-- Opening Marker --

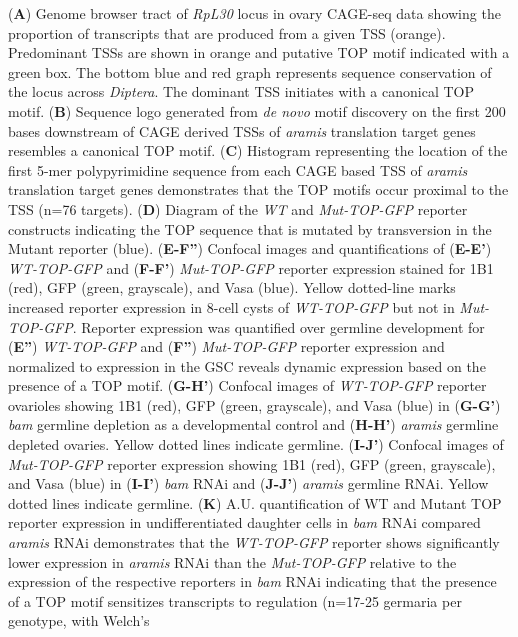 \documentclass[12pt,oneside]{reedthesis}
\begin{document}
(\textbf{A}) Genome browser tract of \emph{RpL30} locus in ovary
CAGE-seq data showing the proportion of transcripts that are produced
from a given TSS (orange). Predominant TSSs are shown in orange and
putative TOP motif indicated with a green box. The bottom blue and red
graph represents sequence conservation of the locus across \emph{Diptera}.
The dominant TSS initiates with a canonical TOP motif. (\textbf{B}) Sequence
logo generated from \emph{de novo} motif discovery on the first 200 bases
downstream of CAGE derived TSSs of \emph{aramis} translation target genes
resembles a canonical TOP motif. (\textbf{C}) Histogram representing the
location of the first 5-mer polypyrimidine sequence from each CAGE based
TSS of \emph{aramis} translation target genes demonstrates that the TOP
motifs occur proximal to the TSS (n=76 targets). (\textbf{D}) Diagram of the
\emph{WT} and \emph{Mut-TOP-GFP} reporter constructs indicating the TOP sequence
that is mutated by transversion in the Mutant reporter (blue).
(\textbf{E-F''}) Confocal images and quantifications of (\textbf{E-E'})
\emph{WT-TOP-GFP} and (\textbf{F-F'}) \emph{Mut-TOP-GFP} reporter expression stained
for 1B1 (red), GFP (green, grayscale), and Vasa (blue). Yellow
dotted-line marks increased reporter expression in 8-cell cysts of
\emph{WT-TOP-GFP} but not in \emph{Mut-TOP-GFP}. Reporter expression was
quantified over germline development for (\textbf{E''}) \emph{WT-TOP-GFP} and
(\textbf{F''}) \emph{Mut-TOP-GFP} reporter expression and normalized to expression
in the GSC reveals dynamic expression based on the presence of a TOP
motif. (\textbf{G-H'}) Confocal images of \emph{WT-TOP-GFP} reporter ovarioles
showing 1B1 (red), GFP (green, grayscale), and Vasa (blue) in (\textbf{G-G'})
\emph{bam} germline depletion as a developmental control and (\textbf{H-H'})
\emph{aramis} germline depleted ovaries. Yellow dotted lines indicate
germline. (\textbf{I-J'}) Confocal images of \emph{Mut-TOP-GFP} reporter
expression showing 1B1 (red), GFP (green, grayscale), and Vasa (blue) in
(\textbf{I-I'}) \emph{bam} RNAi and (\textbf{J-J'}) \emph{aramis} germline RNAi. Yellow
dotted lines indicate germline. (\textbf{K}) A.U. quantification of WT and
Mutant TOP reporter expression in undifferentiated daughter cells in
\emph{bam} RNAi compared \emph{aramis} RNAi demonstrates that the \emph{WT-TOP-GFP}
reporter shows significantly lower expression in \emph{aramis} RNAi than the
\emph{Mut-TOP-GFP} relative to the expression of the respective reporters in
\emph{bam} RNAi indicating that the presence of a TOP motif sensitizes
transcripts to regulation (n=17-25 germaria per genotype, with Welch's
\end{document}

-- Closing Marker --

An exact copy of the lines from the one holding "respective reporters in" through the end of the data is the whole answer.

» **ANSWER FOR THIS EXERCISE**
\emph{Mut-TOP-GFP} relative to the expression of the respective reporters in
\emph{bam} RNAi indicating that the presence of a TOP motif sensitizes
transcripts to regulation (n=17-25 germaria per genotype, with Welch's
\end{document}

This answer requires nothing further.